In announcing the new regulations, the Department of Education explained that “[t]he final regulations advance Title IX’s promise of ensuring that no person experiences sex discrimination, including sex-based harassment or sexual violence, in federally funded education.” The new Title IX regulations do not address Title IX’s application to athletics, which the U.S. Department of Education intends to address in a separate final rule.

In response to the new regulations, Republican state attorneys general from 26 states—Alabama, Alaska, Arkansas, Florida, Georgia, Idaho, Indiana, Iowa, Kansas, Kentucky, Louisiana, Mississippi, Missouri, Montana, Nebraska, North Dakota, Ohio, Oklahoma, South Carolina, South Dakota, Tennessee, Texas, Utah, Virginia, West Virginia, and Wyoming—brought lawsuits to challenge the new rules. The lawsuits all assert similar claims, arguing that the Secretary overstepped the Department’s authority in enacting the new regulations by violating the Administrative Procedures Act (the APA), and the Spending Clause of the First Amendment to the U.S. Constitution, particularly as the new rule relates to protections for LGBTQ+ students.

Specifically, these lawsuits include arguments that the new Title IX regulations (1) violate the APA because they exceed the Department of Education’s statutory authority (e.g., it has no authority to “redefine”  the term “sex” to include gender identity and sexual orientation), are not in accordance with law, and are arbitrary and capricious; (2) constitute an impermissible exercise of legislative power under Article I, Section 1 of the Constitution because the new regulations interfere with Congress’s power to pass laws; (3) violate the First Amendment to the Constitution because the new regulations compel employees at federally funded schools to acknowledge and validate transgender students’ gender identities and pronouns; and (4) violate the Spending Clause of the Constitution because, among other reasons, the new regulations are not related to the federal interest and violate the plaintiffs’ state sovereignty.

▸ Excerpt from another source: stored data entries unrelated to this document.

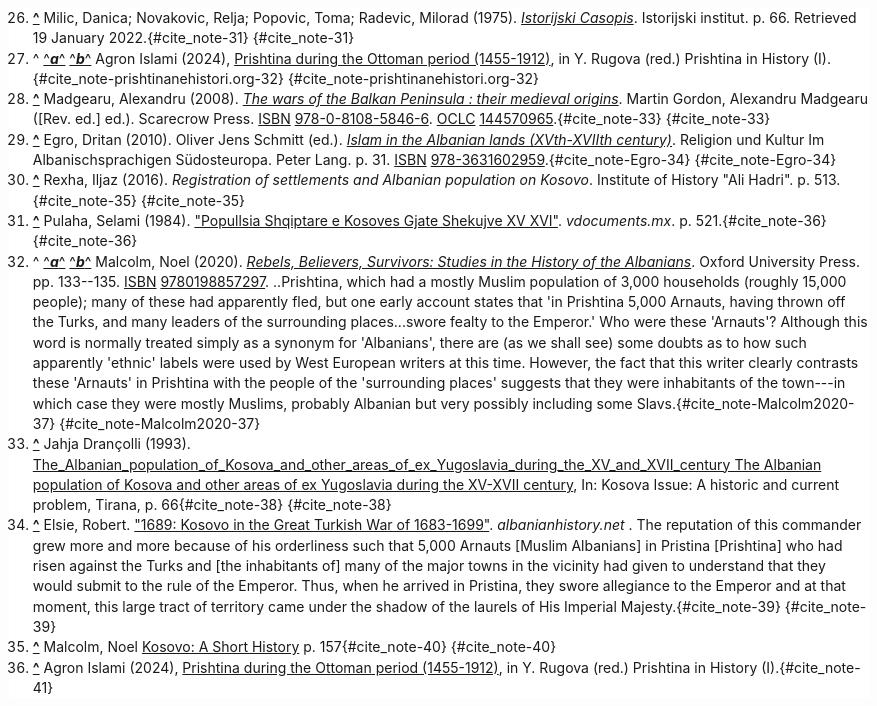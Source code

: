 26. **[\^](#cite_ref-31)** Milic, Danica; Novakovic, Relja; Popovic, Toma; Radevic, Milorad (1975). [*Istorijski Casopis*](https://books.google.com/books?id=_3lwCgAAQBAJ). Istorijski institut. p. 66. Retrieved 19 January 2022.{#cite_note-31}
{#cite_note-31}
27. \^ [^***a***^](#cite_ref-prishtinanehistori.org_32-0) [^***b***^](#cite_ref-prishtinanehistori.org_32-1) Agron Islami (2024), [Prishtina during the Ottoman period (1455-1912)](https://www.prishtinanehistori.org/en/article/227/popullsia-e-kazase-se-prishtines), in Y. Rugova (red.) Prishtina in History (I).{#cite_note-prishtinanehistori.org-32}
{#cite_note-prishtinanehistori.org-32}
28. **[\^](#cite_ref-33)** Madgearu, Alexandru (2008). [*The wars of the Balkan Peninsula : their medieval origins*](https://www.worldcat.org/oclc/144570965). Martin Gordon, Alexandru Madgearu (\[Rev. ed.\] ed.). Scarecrow Press. [ISBN](/wiki/ISBN_(identifier) "ISBN (identifier)") [978-0-8108-5846-6](/wiki/Special:BookSources/978-0-8108-5846-6 "Special:BookSources/978-0-8108-5846-6"). [OCLC](/wiki/OCLC_(identifier) "OCLC (identifier)") [144570965](https://search.worldcat.org/oclc/144570965).{#cite_note-33}
{#cite_note-33}
29. **[\^](#cite_ref-Egro_34-0)** Egro, Dritan (2010). Oliver Jens Schmitt (ed.). [*Islam in the Albanian lands (XVth-XVIIth century)*](https://books.google.com/books?id=aCdYHU9PtiIC&pg=PA31). Religion und Kultur Im Albanischsprachigen Südosteuropa. Peter Lang. p. 31. [ISBN](/wiki/ISBN_(identifier) "ISBN (identifier)") [978-3631602959](/wiki/Special:BookSources/978-3631602959 "Special:BookSources/978-3631602959").{#cite_note-Egro-34}
{#cite_note-Egro-34}
30. **[\^](#cite_ref-35)** Rexha, Iljaz (2016). *Registration of settlements and Albanian population on Kosovo*. Institute of History "Ali Hadri". p. 513.{#cite_note-35}
{#cite_note-35}
31. **[\^](#cite_ref-36)** Pulaha, Selami (1984). ["Popullsia Shqiptare e Kosoves Gjate Shekujve XV XVI"](https://vdocuments.mx/179876370-s-pulaha-popullsia-shqiptare-e-kosoves-gjate-shekujve-xv-xvi.html?page=1). *vdocuments.mx*. p. 521.{#cite_note-36}
{#cite_note-36}
32. \^ [^***a***^](#cite_ref-Malcolm2020_37-0) [^***b***^](#cite_ref-Malcolm2020_37-1) Malcolm, Noel (2020). [*Rebels, Believers, Survivors: Studies in the History of the Albanians*](https://books.google.com/books?id=ti7wDwAAQBAJ&pg=PA133). Oxford University Press. pp. 133--135. [ISBN](/wiki/ISBN_(identifier) "ISBN (identifier)") [9780198857297](/wiki/Special:BookSources/9780198857297 "Special:BookSources/9780198857297"). ..Prishtina, which had a mostly Muslim population of 3,000 households (roughly 15,000 people); many of these had apparently fled, but one early account states that 'in Prishtina 5,000 Arnauts, having thrown off the Turks, and many leaders of the surrounding places...swore fealty to the Emperor.' Who were these 'Arnauts'? Although this word is normally treated simply as a synonym for 'Albanians', there are (as we shall see) some doubts as to how such apparently 'ethnic' labels were used by West European writers at this time. However, the fact that this writer clearly contrasts these 'Arnauts' in Prishtina with the people of the 'surrounding places' suggests that they were inhabitants of the town---in which case they were mostly Muslims, probably Albanian but very possibly including some Slavs.{#cite_note-Malcolm2020-37}
{#cite_note-Malcolm2020-37}
33. **[\^](#cite_ref-38)** Jahja Drançolli (1993). [The_Albanian_population_of_Kosova_and_other_areas_of_ex_Yugoslavia_during_the_XV_and_XVII_century The Albanian population of Kosova and other areas of ex Yugoslavia during the XV-XVII century](https://www.academia.edu/15177380/The_Albanian_population_of_Kosova_and_other_areas_of_ex_Yugoslavia_during_the_XV_and_XVII_century), In: Kosova Issue: A historic and current problem, Tirana, p. 66{#cite_note-38}
{#cite_note-38}
34. **[\^](#cite_ref-39)** Elsie, Robert. ["1689: Kosovo in the Great Turkish War of 1683-1699"](http://www.albanianhistory.net/1689_Kosovo-Turkish-War/). *albanianhistory.net* . The reputation of this commander grew more and more because of his orderliness such that 5,000 Arnauts \[Muslim Albanians\] in Pristina \[Prishtina\] who had risen against the Turks and \[the inhabitants of\] many of the major towns in the vicinity had given to understand that they would submit to the rule of the Emperor. Thus, when he arrived in Pristina, they swore allegiance to the Emperor and at that moment, this large tract of territory came under the shadow of the laurels of His Imperial Majesty.{#cite_note-39}
{#cite_note-39}
35. **[\^](#cite_ref-40)** Malcolm, Noel [Kosovo: A Short History](https://books.google.com/books?id=GGQ_AQAAIAAJ&q=kosovo%20a%20short%20history) p. 157{#cite_note-40}
{#cite_note-40}
36. **[\^](#cite_ref-41)** Agron Islami (2024), [Prishtina during the Ottoman period (1455-1912)](https://www.prishtinanehistori.org/en/article/229/histori-e-shkurter-politike-e-prishtines-gjate-viteve-1389-1912), in Y. Rugova (red.) Prishtina in History (I).{#cite_note-41}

In late May, a coalition of sixteen Democratic state attorneys general (the Coalition), led by the attorneys general in California, New Jersey, and Pennsylvania, filed an amicus brief in support of the U.S. Department of Education’s 2024 Title IX Final Rule.

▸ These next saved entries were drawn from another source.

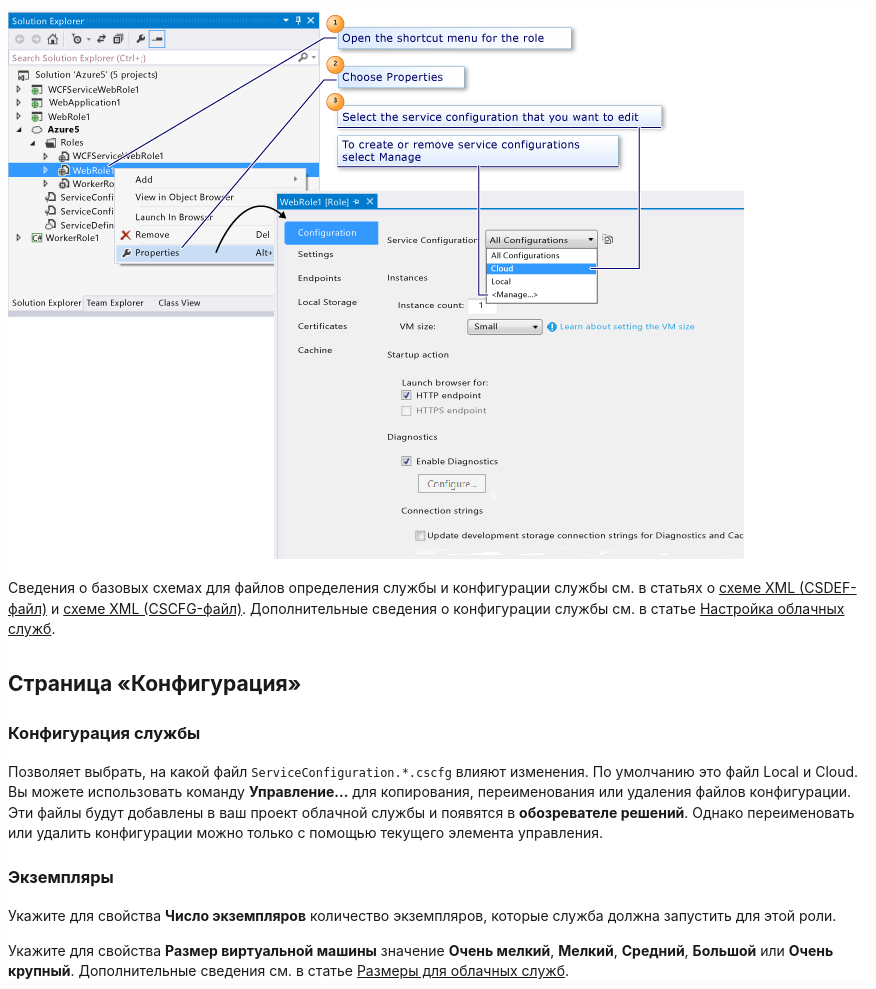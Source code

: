 ![VS_Solution_Explorer_Roles_Properties](./media/vs-azure-tools-multiple-services-project-configurations/IC784076.png)

Сведения о базовых схемах для файлов определения службы и конфигурации службы см. в статьях о [схеме XML (CSDEF-файл)](cloud-services/schema-csdef-file.md) и [схеме XML (CSCFG-файл)](cloud-services/schema-cscfg-file.md). Дополнительные сведения о конфигурации службы см. в статье [Настройка облачных служб](cloud-services/cloud-services-how-to-configure-portal.md).


## <a name="configuration-page"></a>Страница «Конфигурация»

### <a name="service-configuration"></a>Конфигурация службы

Позволяет выбрать, на какой файл `ServiceConfiguration.*.cscfg` влияют изменения. По умолчанию это файл Local и Cloud. Вы можете использовать команду **Управление...** для копирования, переименования или удаления файлов конфигурации. Эти файлы будут добавлены в ваш проект облачной службы и появятся в **обозревателе решений**. Однако переименовать или удалить конфигурации можно только с помощью текущего элемента управления.

### <a name="instances"></a>Экземпляры

Укажите для свойства **Число экземпляров** количество экземпляров, которые служба должна запустить для этой роли.

Укажите для свойства **Размер виртуальной машины** значение **Очень мелкий**, **Мелкий**, **Средний**, **Большой** или **Очень крупный**.  Дополнительные сведения см. в статье [Размеры для облачных служб](cloud-services/cloud-services-sizes-specs.md).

The Coalition’s amicus brief argues the following: (1) the rule’s definition of sex and sex discrimination is consistent with Title IX’s plain text and the U.S. Constitution; (2) the rule’s definition of hostile environment sex-based harassment is appropriately defined in a manner that effectuates Title IX; (3) the rule does not violate the Spending Clause of the U.S. Constitution; and (4) the Amici States’ experience confirms that the Final Rule will yield broad benefits without compromising privacy or safety, or imposing significant costs.

Challenges to the rules are widespread. Most recently, on June 11, 2024, the U.S. District Court for the Western District of Louisiana granted a preliminary injunction blocking the new rule from taking effect in Idaho, Louisiana, Mississippi, and Montana. Days later, on June 17, 2024, the U.S. District Court for the Eastern District of Kentucky followed suit, ruling that the government overstepped its authority in expanding the definition of “sex” to include gender identity, and granting a preliminary injunction blocking the new rule from taking effect in Kentucky, Indiana, Ohio, Tennessee, Virginia, and West Virginia. Decisions on preliminary injunctions to block the new rule from taking effect are also pending in the U.S. District Court for the Eastern District of Missouri (Arkansas, Iowa, Missouri, Nebraska, North Dakota, and South Dakota); the U.S. District Court for the District of Kansas (Alaska, Kansas, Utah, and Wyoming); the U.S. District Court for the Northern District of Alabama (Alabama, Florida, Georgia, and South Carolina); the U.S. District Court for the Northern District of Texas (Texas); and the U.S. District Court for the Western District of Oklahoma (Oklahoma).

Our State AG and Education attorneys will continue to stay apprised of Title IX developments.